» Excerpted data:
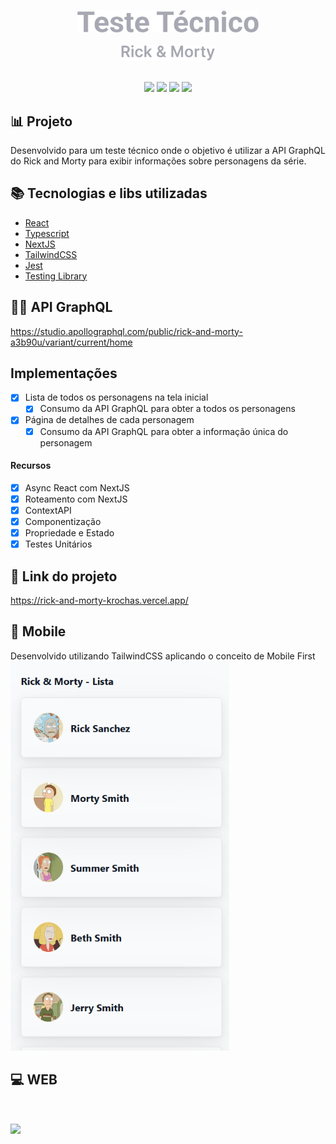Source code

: <p align="center">
  <img src="https://github.com/KRochaS/rick-and-morty/blob/master/.github/title.svg" width="290" >
  <br/>
  <br/>
  <img src="https://github.com/KRochaS/rick-and-morty/blob/master/.github/subtitle.svg" width="150" >
  <br/>
  <br/>  
</p>

<p align="center">	
   <img src="https://img.shields.io/badge/-ReactJS-363447?style=flat&logoColor=white" />

  <img src="https://img.shields.io/badge/-NextJS-363447?style=flat&logoColor=white" />

  <img src="https://img.shields.io/badge/-Typescript-363447?style=flat&logoColor=white" />
   
  <img src="https://img.shields.io/badge/-TailwindCSS-363447?style=flat&logoColor=white" />
</p>

## :bar_chart: Projeto
Desenvolvido para um teste técnico onde o objetivo é utilizar a API GraphQL do Rick and Morty para exibir informações
sobre personagens da série.

## :books: Tecnologias e libs utilizadas  

- [React](https://pt-br.reactjs.org/)
- [Typescript](https://www.typescriptlang.org/)
- [NextJS](https://nextjs.org/)
- [TailwindCSS](https://tailwindcss.com/)
- [Jest](https://jestjs.io/pt-BR/)
- [Testing Library](https://testing-library.com/)


## :woman_technologist: API GraphQL
https://studio.apollographql.com/public/rick-and-morty-a3b90u/variant/current/home

##  Implementações
  
  - [x] Lista de todos os personagens na tela inicial 
    - [x] Consumo da API GraphQL para obter a todos os personagens
  - [x] Página de detalhes de cada personagem
      - [x] Consumo da API GraphQL para obter a informação única do personagem
       
#### Recursos 
 - [x] Async React com NextJS
 - [x] Roteamento com NextJS
 - [x] ContextAPI
 - [x] Componentização
 - [x] Propriedade e Estado 
 - [x] Testes Unitários

## :link: Link do projeto

https://rick-and-morty-krochas.vercel.app/

 

       
## :iphone: Mobile
Desenvolvido utilizando TailwindCSS aplicando o conceito de Mobile First
<br />
 <img src="https://github.com/KRochaS/rick-and-morty/blob/master/.github/mobile.gif" width="350" >

## :computer: WEB
<h1>
    <img src="https://github.com/KRochaS/rick-and-morty/blob/master/.github/web.gif" height="400"/>
</h1>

» Requirement: Would you set down the material exactly as it stands, without the pictures?

» Reply:
Source code

: <p align="center">
  <img src="https://github.com/KRochaS/rick-and-morty/blob/master/.github/title.svg" width="290" >
  <br/>
  <br/>
  <img src="https://github.com/KRochaS/rick-and-morty/blob/master/.github/subtitle.svg" width="150" >
  <br/>
  <br/>  
</p>

<p align="center">	
   <img src="https://img.shields.io/badge/-ReactJS-363447?style=flat&logoColor=white" />

  <img src="https://img.shields.io/badge/-NextJS-363447?style=flat&logoColor=white" />

  <img src="https://img.shields.io/badge/-Typescript-363447?style=flat&logoColor=white" />
   
  <img src="https://img.shields.io/badge/-TailwindCSS-363447?style=flat&logoColor=white" />
</p>

## :bar_chart: Projeto
Desenvolvido para um teste técnico onde o objetivo é utilizar a API GraphQL do Rick and Morty para exibir informações
sobre personagens da série.

## :books: Tecnologias e libs utilizadas  

- [React](https://pt-br.reactjs.org/)
- [Typescript](https://www.typescriptlang.org/)
- [NextJS](https://nextjs.org/)
- [TailwindCSS](https://tailwindcss.com/)
- [Jest](https://jestjs.io/pt-BR/)
- [Testing Library](https://testing-library.com/)


## :woman_technologist: API GraphQL
https://studio.apollographql.com/public/rick-and-morty-a3b90u/variant/current/home

##  Implementações
  
  - [x] Lista de todos os personagens na tela inicial 
    - [x] Consumo da API GraphQL para obter a todos os personagens
  - [x] Página de detalhes de cada personagem
      - [x] Consumo da API GraphQL para obter a informação única do personagem
       
#### Recursos 
 - [x] Async React com NextJS
 - [x] Roteamento com NextJS
 - [x] ContextAPI
 - [x] Componentização
 - [x] Propriedade e Estado 
 - [x] Testes Unitários

## :link: Link do projeto

https://rick-and-morty-krochas.vercel.app/

 

       
## :iphone: Mobile
Desenvolvido utilizando TailwindCSS aplicando o conceito de Mobile First
<br />
 <img src="https://github.com/KRochaS/rick-and-morty/blob/master/.github/mobile.gif" width="350" >

## :computer: WEB
<h1>
    <img src="https://github.com/KRochaS/rick-and-morty/blob/master/.github/web.gif" height="400"/>
</h1>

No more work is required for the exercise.